The name "Roycroft" was chosen after the printers, Samuel and Thomas Roycroft, who made books in London from about 1650–1690. The word roycroft had a special significance to Elbert Hubbard. Hubbard believed "roycroft" meant "king's craft" in French. [3] In guilds of early modern Europe, king's craftsmen were guild members who had achieved a high degree of skill and therefore made things for the King. The Roycroft insignia was borrowed from the monk Cassiodorus, a 13th-century bookbinder and illuminator.
Elbert Hubbard had been influenced by the ideas of William Morris on a visit to England. [4] He was unable to find a publisher for his book Little Journeys, so inspired by Morris's Kelmscott Press, decided to set up his own private press to print the book himself, founding Roycroft Press.
His championing of the Arts and Crafts approach attracted a number of visiting craftspeople to East Aurora, and they formed a community of printers, furniture makers, metalsmiths, leathersmiths, and bookbinders. A quotation from John Ruskin formed the Roycroft "creed":
A belief in working with the head, hand and heart and mixing enough play with the work so that every task is pleasurable and makes for health and happiness.

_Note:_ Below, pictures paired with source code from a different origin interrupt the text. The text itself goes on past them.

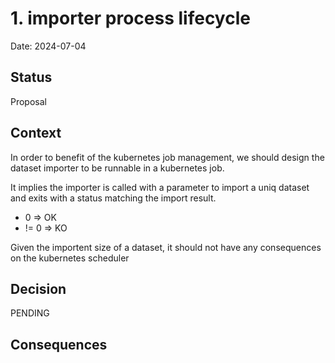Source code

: # 1. importer process lifecycle

Date: 2024-07-04

## Status

Proposal

## Context

In order to benefit of the kubernetes job management, we should design the dataset importer
to be runnable in a kubernetes job.

It implies the importer is called with a parameter to import a uniq dataset and exits with a
status matching the import result.
- 0 => OK
- != 0 => KO

Given the importent size of a dataset, it should not have any consequences on the kubernetes scheduler

## Decision

PENDING

## Consequences


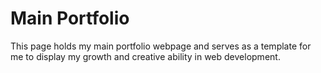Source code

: # Main Portfolio
This page holds my main portfolio webpage and serves as a template for me to display my growth and creative ability in web development. 
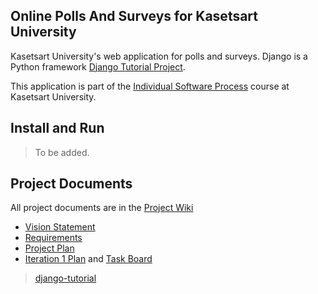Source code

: ## Online Polls And Surveys for Kasetsart University
Kasetsart University's web application for polls and surveys. Django is a Python framework [Django Tutorial Project](django-tutorial).

This application is part of the [Individual Software Process](https://cpske.github.io/ISP) course at Kasetsart University.

## Install and Run
> To be added.

## Project Documents
All project documents are in the [Project Wiki](../../wiki/Home)
+ [Vision Statement](../../wiki/Vision%20Statement)
+ [Requirements](../../wiki/Requirement)
+ [Project Plan](../../wiki/Project%20Plan)
+ [Iteration 1 Plan](../../wiki/Iteration-1-Plan) and [Task Board](https://github.com/users/dzptahh/projects/1)

> [django-tutorial](https://docs.djangoproject.com/en/4.1/intro/tutorial01/)
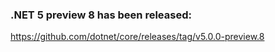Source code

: ### .NET 5 preview 8 has been released: 

https://github.com/dotnet/core/releases/tag/v5.0.0-preview.8
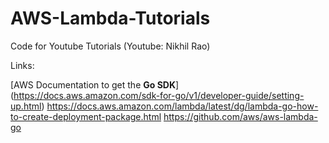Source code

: # AWS-Lambda-Tutorials
Code for Youtube Tutorials (Youtube: Nikhil Rao)

Links:

[AWS Documentation to get the **Go SDK**] (https://docs.aws.amazon.com/sdk-for-go/v1/developer-guide/setting-up.html)
https://docs.aws.amazon.com/lambda/latest/dg/lambda-go-how-to-create-deployment-package.html
https://github.com/aws/aws-lambda-go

The inspirational leadership of Hubbard attracted a group of almost 500 people by 1910, and millions more knew of him through his essay A Message to Garcia .

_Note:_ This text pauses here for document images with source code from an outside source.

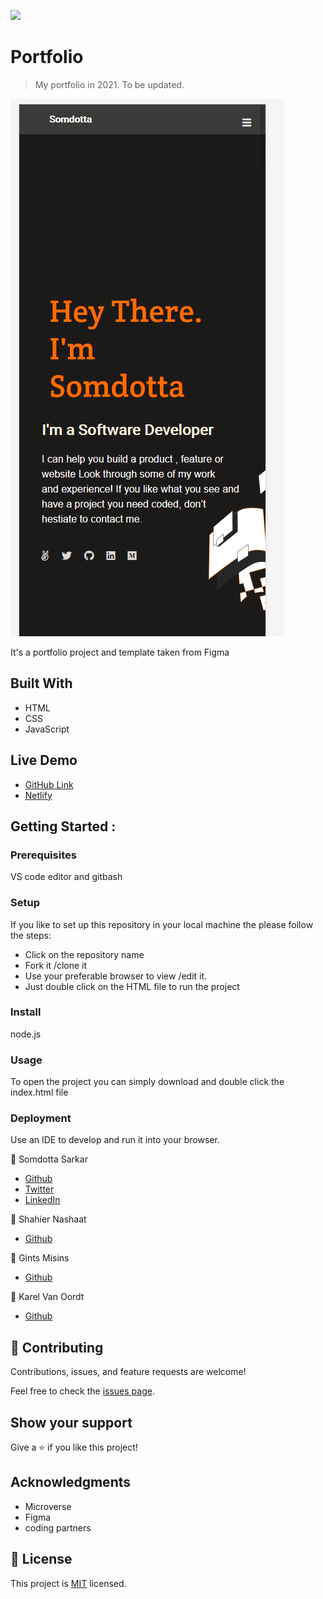 ![](https://img.shields.io/badge/Microverse-blueviolet)


# Portfolio
  


> My portfolio in 2021. To be updated.

![screenshot](https://github.com/Somdotta07/Portfolio/blob/Feature/media/screenshot.PNG)

It's a portfolio project and template taken from Figma

## Built With

- HTML 
- CSS
- JavaScript

## Live Demo

- [GitHub Link]( https://somdotta07.github.io/Portfolio/)
- [Netlify](https://somdotta-sarkar.netlify.app)


## Getting Started :

### Prerequisites
VS code editor and gitbash 

### Setup
 If you like to set up this repository in your local machine the please follow the steps:
 - Click on the repository name 
 - Fork it /clone it 
 - Use your preferable browser to view /edit it.
 - Just double click on the HTML file to run the project

### Install
   node.js

### Usage
To open the project you can simply download and double click the index.html file

### Deployment
Use an IDE to develop and run it into your browser.

👤 Somdotta Sarkar

- [Github](https://github.com/Somdotta07)
- [Twitter](https://github.com/Somdotta07)
- [LinkedIn](www.linkedin.com/in/somdottasarkar)


👤 Shahier Nashaat
   - [Github](https://github.com/ShahierNashaat)


👤 Gints Misins 
   - [Github](https://github.com/GintsM)


👤 Karel Van Oordt
  - [Github](https://github.com/karelvanoordt)

## 🤝 Contributing

Contributions, issues, and feature requests are welcome!

Feel free to check the [issues page](../../issues/).

## Show your support

Give a ⭐️ if you like this project!

## Acknowledgments
- Microverse
- Figma
- coding partners


## 📝 License

This project is [MIT](./MIT.md) licensed.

The Roycroft Press is also credited for publishing partner publications, such as Carl Lothar Bredemeier's The Buffalo Magazine for Arts in 1920. [5]
In 1915 Hubbard and his wife, noted suffragist Alice Moore Hubbard, died in the sinking of RMS Lusitania, and the Roycroft community went into a gradual decline. Following Elbert's death, his son Bert took over the business. In attempts to keep his father's business afloat, Bert proposed selling Roycroft's furniture through major retailers. Sears & Roebuck eventually agreed to carry the furniture, but this was only a short lived success. [6]
Fourteen original Roycroft buildings are located in the area of South Grove and Main Street in East Aurora. Known as the "Roycroft Campus", this rare survival of an art colony was awarded National Historic Landmark status in 1986. [2] [7] [8]
The Elbert Hubbard Roycroft Museum, housed in the George and Gladys Scheidemantel House, in East Aurora is the main collection and research centre for the work of the Roycrofters.
Part of the Roycroft Campus, the Inn is a hotel with a restaurant and lobby bar across the street from the primary buildings. It first opened for visitors in 1905 and in 1986, as part of the Roycroft Campus, became a National Historic Landmark. A nine year restoration was completed in 1995, with funding from the Margaret L. Wendt Foundation; the total cost was $8 million. [9] At that time, the facility re-opened. The Salon area contains restored murals by Roycroft artist Alexis Jean Fournier. [10]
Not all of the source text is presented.